═══ EXERCISE INPUTS ═══

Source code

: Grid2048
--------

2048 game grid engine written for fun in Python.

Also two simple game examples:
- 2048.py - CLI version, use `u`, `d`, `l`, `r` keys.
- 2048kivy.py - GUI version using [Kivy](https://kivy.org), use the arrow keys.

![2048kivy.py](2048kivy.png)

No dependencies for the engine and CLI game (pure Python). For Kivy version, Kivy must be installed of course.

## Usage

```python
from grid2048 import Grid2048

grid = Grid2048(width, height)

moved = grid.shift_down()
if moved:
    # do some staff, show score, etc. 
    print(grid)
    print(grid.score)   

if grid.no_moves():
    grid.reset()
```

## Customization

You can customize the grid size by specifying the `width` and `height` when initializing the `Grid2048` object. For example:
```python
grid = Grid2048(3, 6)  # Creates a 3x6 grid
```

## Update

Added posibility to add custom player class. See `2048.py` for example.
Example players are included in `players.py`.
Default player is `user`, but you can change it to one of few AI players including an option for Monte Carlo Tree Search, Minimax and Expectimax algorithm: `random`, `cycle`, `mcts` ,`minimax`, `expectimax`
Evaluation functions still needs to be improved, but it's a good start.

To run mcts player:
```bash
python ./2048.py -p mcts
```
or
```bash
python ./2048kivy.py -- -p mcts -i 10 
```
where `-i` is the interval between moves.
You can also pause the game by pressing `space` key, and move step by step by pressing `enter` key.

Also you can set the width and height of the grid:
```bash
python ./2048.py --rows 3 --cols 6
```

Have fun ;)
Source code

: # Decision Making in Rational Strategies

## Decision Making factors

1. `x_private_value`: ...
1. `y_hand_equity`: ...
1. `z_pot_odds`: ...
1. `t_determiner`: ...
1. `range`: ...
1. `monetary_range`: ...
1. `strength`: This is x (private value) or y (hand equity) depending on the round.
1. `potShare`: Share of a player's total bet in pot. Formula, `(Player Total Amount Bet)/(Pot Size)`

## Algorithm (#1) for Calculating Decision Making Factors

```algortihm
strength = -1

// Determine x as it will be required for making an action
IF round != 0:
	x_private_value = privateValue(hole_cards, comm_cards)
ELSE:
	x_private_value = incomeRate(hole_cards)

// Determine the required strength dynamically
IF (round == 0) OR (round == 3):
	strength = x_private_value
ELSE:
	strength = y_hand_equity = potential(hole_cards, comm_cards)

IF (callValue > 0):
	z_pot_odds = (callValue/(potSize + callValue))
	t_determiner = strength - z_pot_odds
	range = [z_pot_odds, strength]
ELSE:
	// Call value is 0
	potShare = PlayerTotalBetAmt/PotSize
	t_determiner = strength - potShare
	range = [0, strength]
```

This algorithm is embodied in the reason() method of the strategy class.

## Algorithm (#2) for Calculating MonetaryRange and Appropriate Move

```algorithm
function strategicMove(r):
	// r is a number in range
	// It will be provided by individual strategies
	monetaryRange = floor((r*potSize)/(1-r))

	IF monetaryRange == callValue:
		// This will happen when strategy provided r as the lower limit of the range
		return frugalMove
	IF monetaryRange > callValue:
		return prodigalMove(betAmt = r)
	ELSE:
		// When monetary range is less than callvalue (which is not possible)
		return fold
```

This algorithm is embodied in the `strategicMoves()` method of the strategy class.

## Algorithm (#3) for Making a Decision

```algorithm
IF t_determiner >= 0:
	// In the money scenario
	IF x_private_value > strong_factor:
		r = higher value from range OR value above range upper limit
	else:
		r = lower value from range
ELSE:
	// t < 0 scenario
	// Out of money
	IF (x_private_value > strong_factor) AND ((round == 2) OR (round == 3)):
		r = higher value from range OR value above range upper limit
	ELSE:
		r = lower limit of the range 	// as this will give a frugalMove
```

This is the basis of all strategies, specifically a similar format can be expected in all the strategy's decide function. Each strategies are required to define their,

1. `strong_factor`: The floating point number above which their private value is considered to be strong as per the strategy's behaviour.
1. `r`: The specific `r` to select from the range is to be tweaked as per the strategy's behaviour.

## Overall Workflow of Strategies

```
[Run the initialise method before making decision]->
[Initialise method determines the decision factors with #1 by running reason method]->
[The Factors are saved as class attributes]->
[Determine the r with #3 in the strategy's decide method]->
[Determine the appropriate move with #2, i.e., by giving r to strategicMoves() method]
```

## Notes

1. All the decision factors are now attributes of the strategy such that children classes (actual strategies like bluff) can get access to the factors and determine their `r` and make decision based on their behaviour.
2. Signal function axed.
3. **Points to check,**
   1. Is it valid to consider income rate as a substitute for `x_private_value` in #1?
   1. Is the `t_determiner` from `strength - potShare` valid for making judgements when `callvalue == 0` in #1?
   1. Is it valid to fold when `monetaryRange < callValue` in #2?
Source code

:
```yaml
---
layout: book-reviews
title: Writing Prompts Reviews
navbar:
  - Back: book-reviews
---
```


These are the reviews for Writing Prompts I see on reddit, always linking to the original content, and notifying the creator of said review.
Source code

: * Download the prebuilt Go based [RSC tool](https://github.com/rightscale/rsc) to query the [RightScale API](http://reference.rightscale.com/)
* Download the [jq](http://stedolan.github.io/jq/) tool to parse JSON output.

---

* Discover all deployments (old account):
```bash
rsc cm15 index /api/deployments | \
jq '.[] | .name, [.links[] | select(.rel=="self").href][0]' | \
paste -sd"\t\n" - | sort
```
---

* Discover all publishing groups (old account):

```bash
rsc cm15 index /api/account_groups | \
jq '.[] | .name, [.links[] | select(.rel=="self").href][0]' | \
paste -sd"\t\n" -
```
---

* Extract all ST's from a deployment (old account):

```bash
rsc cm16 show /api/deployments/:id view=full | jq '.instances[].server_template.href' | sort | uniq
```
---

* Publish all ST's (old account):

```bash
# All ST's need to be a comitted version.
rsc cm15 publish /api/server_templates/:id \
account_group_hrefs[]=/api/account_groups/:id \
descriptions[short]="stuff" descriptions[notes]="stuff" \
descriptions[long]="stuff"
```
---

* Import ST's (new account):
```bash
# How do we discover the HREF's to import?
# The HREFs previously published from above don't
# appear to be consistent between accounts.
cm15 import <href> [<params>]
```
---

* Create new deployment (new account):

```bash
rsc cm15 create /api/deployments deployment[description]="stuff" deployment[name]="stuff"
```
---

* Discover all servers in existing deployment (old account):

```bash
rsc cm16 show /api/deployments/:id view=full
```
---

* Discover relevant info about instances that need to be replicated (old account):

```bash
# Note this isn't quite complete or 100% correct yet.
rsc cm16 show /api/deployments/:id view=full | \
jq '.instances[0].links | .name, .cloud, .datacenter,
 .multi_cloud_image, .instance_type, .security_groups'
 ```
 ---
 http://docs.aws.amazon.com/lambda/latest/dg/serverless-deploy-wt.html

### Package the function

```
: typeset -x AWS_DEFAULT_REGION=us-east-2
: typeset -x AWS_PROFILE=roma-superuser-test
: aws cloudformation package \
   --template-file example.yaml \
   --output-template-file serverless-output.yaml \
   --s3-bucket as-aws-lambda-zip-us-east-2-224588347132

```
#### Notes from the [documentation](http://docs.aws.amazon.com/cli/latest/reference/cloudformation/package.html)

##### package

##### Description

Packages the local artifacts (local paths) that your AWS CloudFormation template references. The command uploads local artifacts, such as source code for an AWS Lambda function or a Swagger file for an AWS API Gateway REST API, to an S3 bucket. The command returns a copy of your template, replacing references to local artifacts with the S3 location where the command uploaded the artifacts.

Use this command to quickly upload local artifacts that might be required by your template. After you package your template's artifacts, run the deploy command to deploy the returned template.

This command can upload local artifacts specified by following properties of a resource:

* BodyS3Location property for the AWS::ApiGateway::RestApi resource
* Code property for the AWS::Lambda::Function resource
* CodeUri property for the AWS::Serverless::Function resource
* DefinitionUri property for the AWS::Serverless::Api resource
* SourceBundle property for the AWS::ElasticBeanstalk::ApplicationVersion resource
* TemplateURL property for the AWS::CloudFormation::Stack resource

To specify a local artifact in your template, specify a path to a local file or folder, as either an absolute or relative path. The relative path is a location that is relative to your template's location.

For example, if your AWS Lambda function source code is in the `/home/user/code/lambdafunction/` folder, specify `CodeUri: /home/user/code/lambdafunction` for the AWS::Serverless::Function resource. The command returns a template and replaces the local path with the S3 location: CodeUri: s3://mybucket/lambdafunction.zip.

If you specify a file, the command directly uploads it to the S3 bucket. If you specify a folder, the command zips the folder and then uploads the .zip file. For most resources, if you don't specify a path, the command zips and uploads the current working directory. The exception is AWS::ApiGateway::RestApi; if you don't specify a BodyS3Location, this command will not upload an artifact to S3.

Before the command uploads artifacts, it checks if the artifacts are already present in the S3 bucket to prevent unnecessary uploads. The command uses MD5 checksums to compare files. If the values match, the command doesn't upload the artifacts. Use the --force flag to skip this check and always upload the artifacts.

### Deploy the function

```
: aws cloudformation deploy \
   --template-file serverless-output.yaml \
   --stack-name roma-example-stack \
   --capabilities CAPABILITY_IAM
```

═══

EXERCISE DIRECTIONS
Reply with nothing but the number of lines in the data above that contain "mcts".

ANSWER AREA
4